[Stored entries]
+ + +

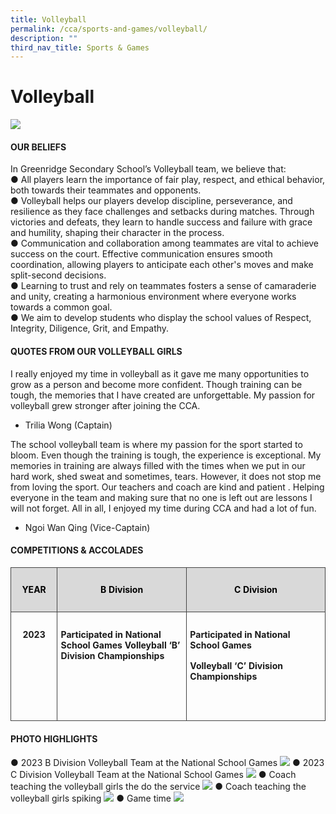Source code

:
 ```yaml
---
title: Volleyball
permalink: /cca/sports-and-games/volleyball/
description: ""
third_nav_title: Sports & Games
---
```

# Volleyball

![](/images/Volleyball2023/volleyball_1.jpeg)

#### **OUR BELIEFS**

In Greenridge Secondary School’s Volleyball team, we believe that:<br>
●	All players learn the importance of fair play, respect, and ethical behavior, both towards their teammates and opponents.<br>
●	Volleyball helps our players develop discipline, perseverance, and resilience as they face challenges and setbacks during matches. Through victories and defeats, they learn to handle success and failure with grace and humility, shaping their character in the process.<br>
●	Communication and collaboration among teammates are vital to achieve success on the court. Effective communication ensures smooth coordination, allowing players to anticipate each other's moves and make split-second decisions.<br>
●	Learning to trust and rely on teammates fosters a sense of camaraderie and unity, creating a harmonious environment where everyone works towards a common goal.<br>
●	We aim to develop students who display the school values of Respect, Integrity, Diligence, Grit, and Empathy.<br>

#### QUOTES FROM OUR VOLLEYBALL GIRLS 
I really enjoyed my time in volleyball as it gave me many opportunities to grow as a person and become more confident. Though training can be tough, the memories that I have created are unforgettable. My passion for volleyball grew stronger after joining the CCA.<br>
-	Trilia Wong (Captain)<br>

The school volleyball team is where my passion for the sport started to bloom. Even though the training is tough, the experience is exceptional. My memories in training are always filled with the times when we put in our hard work, shed sweat and sometimes, tears. However, it does not stop me from loving the sport. Our teachers and coach are kind and patient . Helping everyone in the team and making sure that no one is left out are lessons I will not forget. All in all, I enjoyed my time during CCA and had a lot of fun.<br>
-	Ngoi Wan Qing (Vice-Captain)<br>

#### COMPETITIONS &amp; ACCOLADES
<!-- /\* Font Definitions \*/ @font-face {font-family:"Cambria Math"; panose-1:2 4 5 3 5 4 6 3 2 4; mso-font-charset:0; mso-generic-font-family:roman; mso-font-pitch:variable; mso-font-signature:-536869121 1107305727 33554432 0 415 0;} /\* Style Definitions \*/ p.MsoNormal, li.MsoNormal, div.MsoNormal {mso-style-unhide:no; mso-style-qformat:yes; mso-style-parent:""; margin:0cm; line-height:115%; mso-pagination:widow-orphan; font-size:11.0pt; font-family:"Arial",sans-serif; mso-fareast-font-family:Arial; mso-ansi-language:EN;} .MsoChpDefault {mso-style-type:export-only; mso-default-props:yes; font-family:"Arial",sans-serif; mso-ascii-font-family:Arial; mso-fareast-font-family:Arial; mso-hansi-font-family:Arial; mso-bidi-font-family:Arial; mso-font-kerning:0pt; mso-ligatures:none; mso-ansi-language:EN;} .MsoPapDefault {mso-style-type:export-only; line-height:115%;} @page WordSection1 {size:612.0pt 792.0pt; margin:72.0pt 72.0pt 72.0pt 72.0pt; mso-header-margin:36.0pt; mso-footer-margin:36.0pt; mso-paper-source:0;} div.WordSection1 {page:WordSection1;} -->

<table style="border-collapse:collapse;mso-table-layout-alt:fixed;border:none;
 mso-yfti-tbllook:1536;mso-padding-alt:0cm 5.4pt 0cm 5.4pt;mso-border-insideh:
 cell-none;mso-border-insidev:cell-none" width="624" cellpadding="0" cellspacing="0" border="1" class="MsoNormalTable"><tbody><tr style="mso-yfti-irow:0;mso-yfti-firstrow:yes;height:27.75pt"><td style="width:60.0pt;border:solid #444444 1.0pt;
  mso-border-alt:solid #444444 .75pt;background:#D9D9D9;padding:8.0pt 4.0pt 8.0pt 4.0pt;
  height:27.75pt" valign="top" width="80"><p style="text-align:center;line-height:normal" align="center" class="MsoNormal"><b style="mso-bidi-font-weight:normal"><span style="font-size:10.5pt;
  color:black;mso-color-alt:windowtext" lang="EN">YEAR</span></b><span style="font-size:12.0pt" lang="EN"></span></p></td><td style="width:194.25pt;border:solid #444444 1.0pt;
  border-left:none;mso-border-left-alt:solid #444444 .75pt;mso-border-alt:solid #444444 .75pt;
  background:#D9D9D9;padding:8.0pt 4.0pt 8.0pt 4.0pt;height:27.75pt" valign="top" width="259"><p style="text-align:center;line-height:normal" align="center" class="MsoNormal"><b style="mso-bidi-font-weight:normal"><span style="font-size:10.5pt;
  color:black;mso-color-alt:windowtext" lang="EN">B Division</span></b><span style="font-size:12.0pt" lang="EN"></span></p></td><td style="width:213.75pt;border:solid #444444 1.0pt;
  border-left:none;mso-border-left-alt:solid #444444 .75pt;mso-border-alt:solid #444444 .75pt;
  background:#D9D9D9;padding:8.0pt 4.0pt 8.0pt 4.0pt;height:27.75pt" valign="top" width="285"><p style="text-align:center;line-height:normal" align="center" class="MsoNormal"><b style="mso-bidi-font-weight:normal"><span style="font-size:10.5pt;
  color:black;mso-color-alt:windowtext" lang="EN">C Division</span></b><span style="font-size:12.0pt" lang="EN"></span></p></td></tr><tr style="mso-yfti-irow:1;mso-yfti-lastrow:yes;height:62.25pt"><td style="width:60.0pt;border:solid #444444 1.0pt;
  border-top:none;mso-border-top-alt:solid #444444 .75pt;mso-border-alt:solid #444444 .75pt;
  padding:8.0pt 4.0pt 8.0pt 4.0pt;height:62.25pt" valign="top" width="80"><p style="text-align:center;line-height:normal" align="center" class="MsoNormal"><b style="mso-bidi-font-weight:normal"><span style="font-size:10.5pt" lang="EN">2023</span></b><span style="font-size:12.0pt" lang="EN"></span></p></td><td style="width:194.25pt;border-top:none;border-left:
  none;border-bottom:solid #444444 1.0pt;border-right:solid #444444 1.0pt;
  mso-border-top-alt:solid #444444 .75pt;mso-border-left-alt:solid #444444 .75pt;
  mso-border-alt:solid #444444 .75pt;padding:8.0pt 4.0pt 8.0pt 4.0pt;
  height:62.25pt" valign="top" width="259"><p style="line-height:normal" class="MsoNormal"><b style="mso-bidi-font-weight:
  normal"><span style="font-size:10.5pt" lang="EN">Participated in National School Games Volleyball ‘B’ Division Championships</span></b></p><p style="line-height:normal" class="MsoNormal"><span style="font-size:
  12.0pt" lang="EN">&nbsp;</span></p></td><td style="width:213.75pt;border-top:none;border-left:
  none;border-bottom:solid #444444 1.0pt;border-right:solid #444444 1.0pt;
  mso-border-top-alt:solid #444444 .75pt;mso-border-left-alt:solid #444444 .75pt;
  mso-border-alt:solid #444444 .75pt;padding:8.0pt 4.0pt 8.0pt 4.0pt;
  height:62.25pt" valign="top" width="285"><p style="line-height:normal" class="MsoNormal"><b style="mso-bidi-font-weight:
  normal"><span style="font-size:10.5pt" lang="EN">Participated in National School Games</span></b></p><p style="line-height:normal" class="MsoNormal"><b style="mso-bidi-font-weight:
  normal"><span style="font-size:10.5pt" lang="EN">Volleyball ‘C’ Division Championships</span></b></p><p style="line-height:normal" class="MsoNormal"><span style="font-size:
  12.0pt" lang="EN">&nbsp;</span></p></td></tr></tbody></table>
	
#### 	PHOTO HIGHLIGHTS

●	2023 B Division Volleyball Team at the National School Games
![](/images/VOLLEYBALL2023/volleyball_1.jpeg)
●	2023 C Division Volleyball Team at the National School Games
![](/images/VOLLEYBALL2023/volleyball_2.jpeg)
●	Coach teaching the volleyball girls the do the service
![](/images/VOLLEYBALL2023/volleyball_3.jpeg)
●	Coach teaching the volleyball girls spiking
![](/images/VOLLEYBALL2023/volleyball_4.jpeg)
●	Game time
![](/images/VOLLEYBALL2023/volleyball_5.jpeg)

+ + +

What to do ▸ Looking at the entries above, copy out every line in which "color" occurs.

Answer for this exercise ▸
  color:black;mso-color-alt:windowtext" lang="EN">YEAR</span></b><span style="font-size:12.0pt" lang="EN"></span></p></td><td style="width:194.25pt;border:solid #444444 1.0pt;
  color:black;mso-color-alt:windowtext" lang="EN">B Division</span></b><span style="font-size:12.0pt" lang="EN"></span></p></td><td style="width:213.75pt;border:solid #444444 1.0pt;
  color:black;mso-color-alt:windowtext" lang="EN">C Division</span></b><span style="font-size:12.0pt" lang="EN"></span></p></td></tr><tr style="mso-yfti-irow:1;mso-yfti-lastrow:yes;height:62.25pt"><td style="width:60.0pt;border:solid #444444 1.0pt;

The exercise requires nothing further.